A Suprema Corte dos Estados Unidos, tribunal responsável pela análise de questões constitucionais naquele país, decidiu, no último dia 4 de março, que o candidato Donald J. Trump pode concorrer à presidência da nação nas eleições de novembro – isso, claro, se ele for o escolhido pelo Partido Republicano nas prévias eleitorais, o que parece ser o cenário mais provável.

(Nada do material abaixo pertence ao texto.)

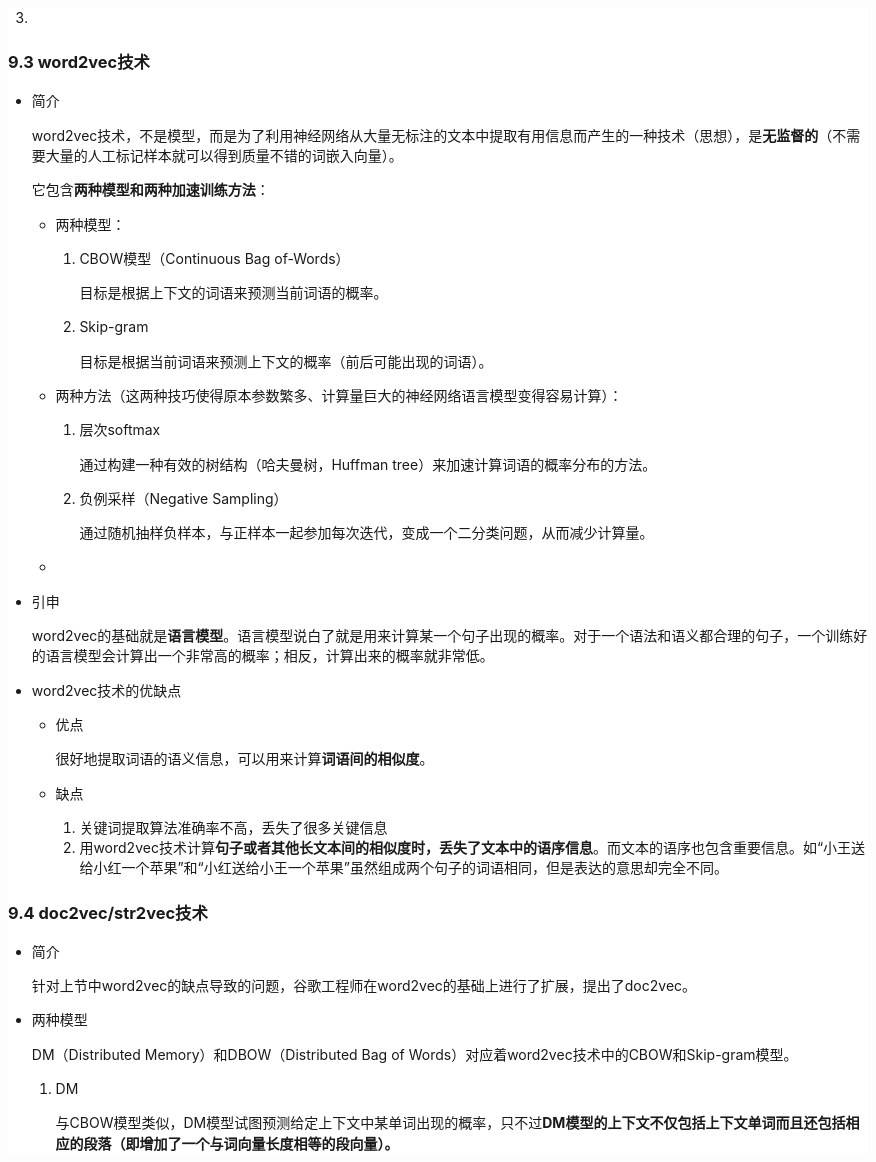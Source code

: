 
3. 

### 9.3 word2vec技术

- 简介

  word2vec技术，不是模型，而是为了利用神经网络从大量无标注的文本中提取有用信息而产生的一种技术（思想），是**无监督的**（不需要大量的人工标记样本就可以得到质量不错的词嵌入向量）。

  它包含**两种模型和两种加速训练方法**：

  - 两种模型：

    1. CBOW模型（Continuous Bag of-Words）

       目标是根据上下文的词语来预测当前词语的概率。

    2. Skip-gram

       目标是根据当前词语来预测上下文的概率（前后可能出现的词语）。

  - 两种方法（这两种技巧使得原本参数繁多、计算量巨大的神经网络语言模型变得容易计算）：

    1. 层次softmax

       通过构建一种有效的树结构（哈夫曼树，Huffman tree）来加速计算词语的概率分布的方法。

    2. 负例采样（Negative Sampling）

       通过随机抽样负样本，与正样本一起参加每次迭代，变成一个二分类问题，从而减少计算量。

  - 

- 引申

  word2vec的基础就是**语言模型**。语言模型说白了就是用来计算某一个句子出现的概率。对于一个语法和语义都合理的句子，一个训练好的语言模型会计算出一个非常高的概率；相反，计算出来的概率就非常低。

- word2vec技术的优缺点

  - 优点

    很好地提取词语的语义信息，可以用来计算**词语间的相似度**。

  - 缺点

    1. 关键词提取算法准确率不高，丢失了很多关键信息
    2. 用word2vec技术计算**句子或者其他长文本间的相似度时，丢失了文本中的语序信息**。而文本的语序也包含重要信息。如“小王送给小红一个苹果”和“小红送给小王一个苹果”虽然组成两个句子的词语相同，但是表达的意思却完全不同。

### 9.4 doc2vec/str2vec技术

- 简介

  针对上节中word2vec的缺点导致的问题，谷歌工程师在word2vec的基础上进行了扩展，提出了doc2vec。

- 两种模型

  DM（Distributed Memory）和DBOW（Distributed Bag of Words）对应着word2vec技术中的CBOW和Skip-gram模型。

  1. DM

     与CBOW模型类似，DM模型试图预测给定上下文中某单词出现的概率，只不过**DM模型的上下文不仅包括上下文单词而且还包括相应的段落（即增加了一个与词向量长度相等的段向量）。**
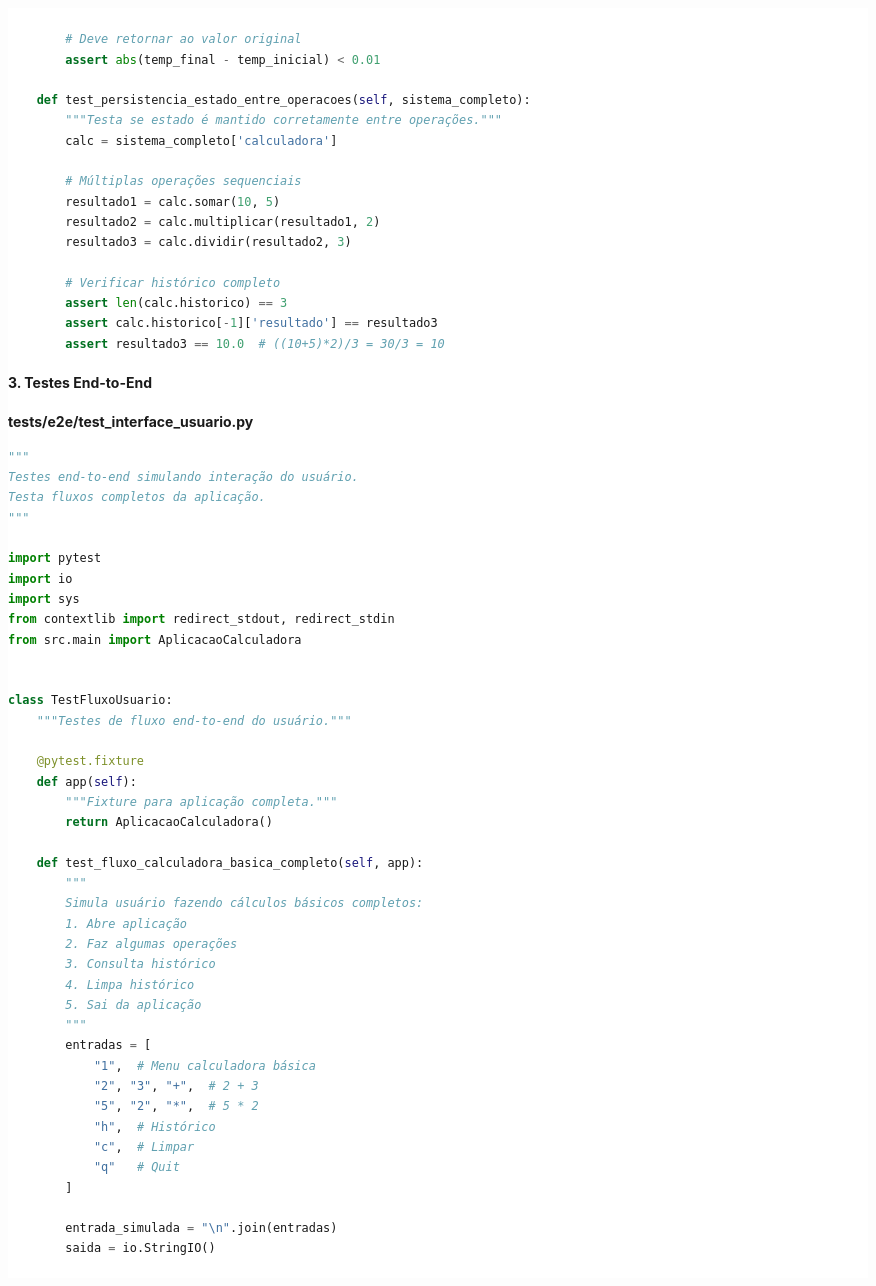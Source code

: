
 ```python
        
        # Deve retornar ao valor original
        assert abs(temp_final - temp_inicial) < 0.01
    
    def test_persistencia_estado_entre_operacoes(self, sistema_completo):
        """Testa se estado é mantido corretamente entre operações."""
        calc = sistema_completo['calculadora']
        
        # Múltiplas operações sequenciais
        resultado1 = calc.somar(10, 5)
        resultado2 = calc.multiplicar(resultado1, 2)
        resultado3 = calc.dividir(resultado2, 3)
        
        # Verificar histórico completo
        assert len(calc.historico) == 3
        assert calc.historico[-1]['resultado'] == resultado3
        assert resultado3 == 10.0  # ((10+5)*2)/3 = 30/3 = 10
```

#### 3. Testes End-to-End

**tests/e2e/test_interface_usuario.py**
```python
"""
Testes end-to-end simulando interação do usuário.
Testa fluxos completos da aplicação.
"""

import pytest
import io
import sys
from contextlib import redirect_stdout, redirect_stdin
from src.main import AplicacaoCalculadora


class TestFluxoUsuario:
    """Testes de fluxo end-to-end do usuário."""
    
    @pytest.fixture
    def app(self):
        """Fixture para aplicação completa."""
        return AplicacaoCalculadora()
    
    def test_fluxo_calculadora_basica_completo(self, app):
        """
        Simula usuário fazendo cálculos básicos completos:
        1. Abre aplicação
        2. Faz algumas operações
        3. Consulta histórico
        4. Limpa histórico
        5. Sai da aplicação
        """
        entradas = [
            "1",  # Menu calculadora básica
            "2", "3", "+",  # 2 + 3
            "5", "2", "*",  # 5 * 2
            "h",  # Histórico
            "c",  # Limpar
            "q"   # Quit
        ]
        
        entrada_simulada = "\n".join(entradas)
        saida = io.StringIO()
        
```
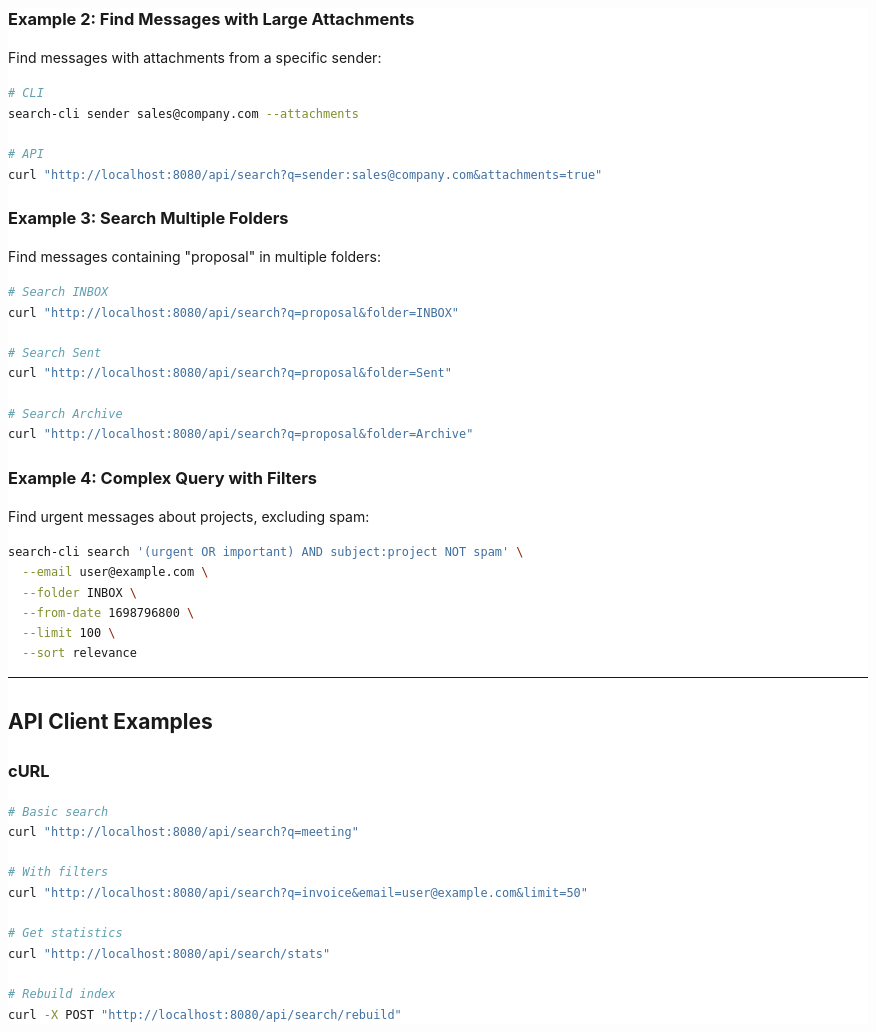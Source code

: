 ### Example 2: Find Messages with Large Attachments

Find messages with attachments from a specific sender:

```bash
# CLI
search-cli sender sales@company.com --attachments

# API
curl "http://localhost:8080/api/search?q=sender:sales@company.com&attachments=true"
```

### Example 3: Search Multiple Folders

Find messages containing "proposal" in multiple folders:

```bash
# Search INBOX
curl "http://localhost:8080/api/search?q=proposal&folder=INBOX"

# Search Sent
curl "http://localhost:8080/api/search?q=proposal&folder=Sent"

# Search Archive
curl "http://localhost:8080/api/search?q=proposal&folder=Archive"
```

### Example 4: Complex Query with Filters

Find urgent messages about projects, excluding spam:

```bash
search-cli search '(urgent OR important) AND subject:project NOT spam' \
  --email user@example.com \
  --folder INBOX \
  --from-date 1698796800 \
  --limit 100 \
  --sort relevance
```

---

## API Client Examples

### cURL

```bash
# Basic search
curl "http://localhost:8080/api/search?q=meeting"

# With filters
curl "http://localhost:8080/api/search?q=invoice&email=user@example.com&limit=50"

# Get statistics
curl "http://localhost:8080/api/search/stats"

# Rebuild index
curl -X POST "http://localhost:8080/api/search/rebuild"
```

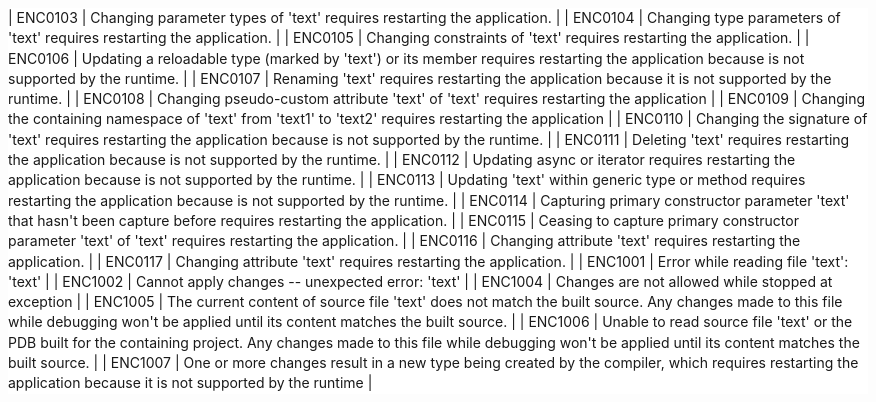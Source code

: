 | ENC0103 | Changing parameter types of 'text' requires restarting the application. |
| ENC0104 | Changing type parameters of 'text' requires restarting the application. |
| ENC0105 | Changing constraints of 'text' requires restarting the application. |
| ENC0106 | Updating a reloadable type (marked by 'text') or its member requires restarting the application because is not supported by the runtime. |
| ENC0107 | Renaming 'text' requires restarting the application because it is not supported by the runtime. |
| ENC0108 | Changing pseudo-custom attribute 'text' of 'text' requires restarting the application |
| ENC0109 | Changing the containing namespace of 'text' from 'text1' to 'text2' requires restarting the application |
| ENC0110 | Changing the signature of 'text' requires restarting the application because is not supported by the runtime. |
| ENC0111 | Deleting 'text' requires restarting the application because is not supported by the runtime. |
| ENC0112 | Updating async or iterator requires restarting the application because is not supported by the runtime. |
| ENC0113 | Updating 'text' within generic type or method requires restarting the application because is not supported by the runtime. |
| ENC0114 | Capturing primary constructor parameter 'text' that hasn't been capture before requires restarting the application. |
| ENC0115 | Ceasing to capture primary constructor parameter 'text' of 'text' requires restarting the application. |
| ENC0116 | Changing attribute 'text' requires restarting the application. |
| ENC0117 | Changing attribute 'text' requires restarting the application. |
| ENC1001 | Error while reading file 'text': 'text' |
| ENC1002 | Cannot apply changes -- unexpected error: 'text' |
| ENC1004 | Changes are not allowed while stopped at exception |
| ENC1005 | The current content of source file 'text' does not match the built source. Any changes made to this file while debugging won't be applied until its content matches the built source. |
| ENC1006 | Unable to read source file 'text' or the PDB built for the containing project. Any changes made to this file while debugging won't be applied until its content matches the built source. |
| ENC1007 | One or more changes result in a new type being created by the compiler, which requires restarting the application because it is not supported by the runtime |
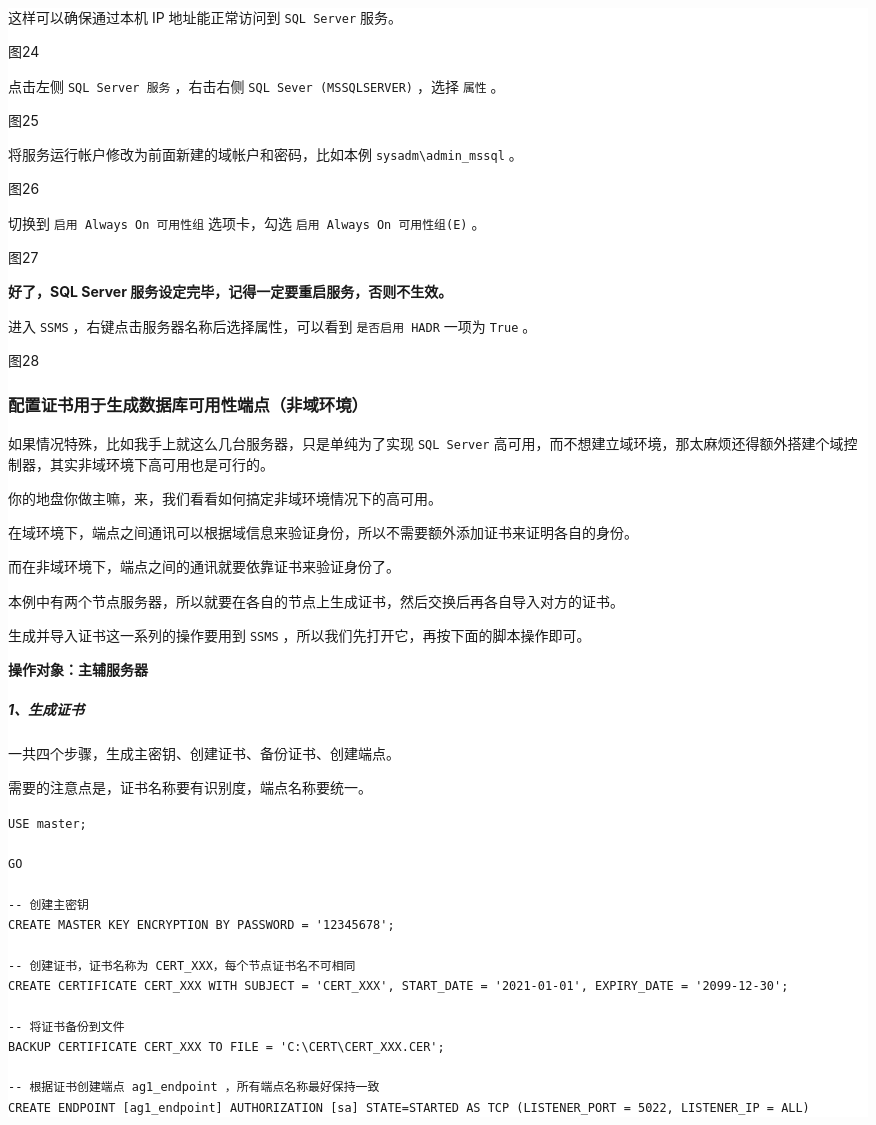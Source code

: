 这样可以确保通过本机 IP 地址能正常访问到 `SQL Server` 服务。

图24



点击左侧 `SQL Server 服务` ，右击右侧 `SQL Sever (MSSQLSERVER)` ，选择 `属性` 。

图25



将服务运行帐户修改为前面新建的域帐户和密码，比如本例 `sysadm\admin_mssql` 。

图26



切换到 `启用 Always On 可用性组` 选项卡，勾选 `启用 Always On 可用性组(E)` 。

图27



**好了，SQL Server 服务设定完毕，记得一定要重启服务，否则不生效。**



进入 `SSMS` ，右键点击服务器名称后选择属性，可以看到 `是否启用 HADR` 一项为 `True` 。

图28



### 配置证书用于生成数据库可用性端点（非域环境）

如果情况特殊，比如我手上就这么几台服务器，只是单纯为了实现 `SQL Server` 高可用，而不想建立域环境，那太麻烦还得额外搭建个域控制器，其实非域环境下高可用也是可行的。

你的地盘你做主嘛，来，我们看看如何搞定非域环境情况下的高可用。



在域环境下，端点之间通讯可以根据域信息来验证身份，所以不需要额外添加证书来证明各自的身份。

而在非域环境下，端点之间的通讯就要依靠证书来验证身份了。



本例中有两个节点服务器，所以就要在各自的节点上生成证书，然后交换后再各自导入对方的证书。

生成并导入证书这一系列的操作要用到 `SSMS` ，所以我们先打开它，再按下面的脚本操作即可。

**操作对象：主辅服务器**



##### 1、生成证书

一共四个步骤，生成主密钥、创建证书、备份证书、创建端点。

需要的注意点是，证书名称要有识别度，端点名称要统一。

```
USE master;

GO

-- 创建主密钥
CREATE MASTER KEY ENCRYPTION BY PASSWORD = '12345678';

-- 创建证书，证书名称为 CERT_XXX，每个节点证书名不可相同
CREATE CERTIFICATE CERT_XXX WITH SUBJECT = 'CERT_XXX', START_DATE = '2021-01-01', EXPIRY_DATE = '2099-12-30';

-- 将证书备份到文件
BACKUP CERTIFICATE CERT_XXX TO FILE = 'C:\CERT\CERT_XXX.CER';

-- 根据证书创建端点 ag1_endpoint ，所有端点名称最好保持一致
CREATE ENDPOINT [ag1_endpoint] AUTHORIZATION [sa] STATE=STARTED AS TCP (LISTENER_PORT = 5022, LISTENER_IP = ALL)
```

O contexto da história é o seguinte: o candidato Trump havia sido julgado e condenado por um tribunal do estado do Colorado, tendo sido declarada a impossibilidade de que concorresse ao cargo de presidente do país, ao menos naquele estado, pois teria violado a Constituição dos Estados Unidos da América (EUA) ao supostamente participar, indiretamente, da insurreição e invasão do Capitólio, em Washington, em 6 de janeiro de 2021. Trump recorreu à Suprema Corte que, ao analisar o caso, derrubou a decisão do estado do Colorado e, assim, retirou o impedimento de que o candidato Trump permaneça na corrida eleitoral.
Sem julgamentos de mérito sobre o caso e sem considerar as especificidades do caso (isto é, se Trump participou ou não da insurreição de 6 de janeiro de 2021), o que fica da decisão da Suprema Corte dos EUA são algumas lições a respeito de democracia, separação de Poderes e participação da sociedade nas principais decisões do país. Independentemente de se gostar ou não do candidato e seus métodos políticos, o veredicto do principal tribunal dos EUA demonstra a maturidade democrática e institucional daquele país.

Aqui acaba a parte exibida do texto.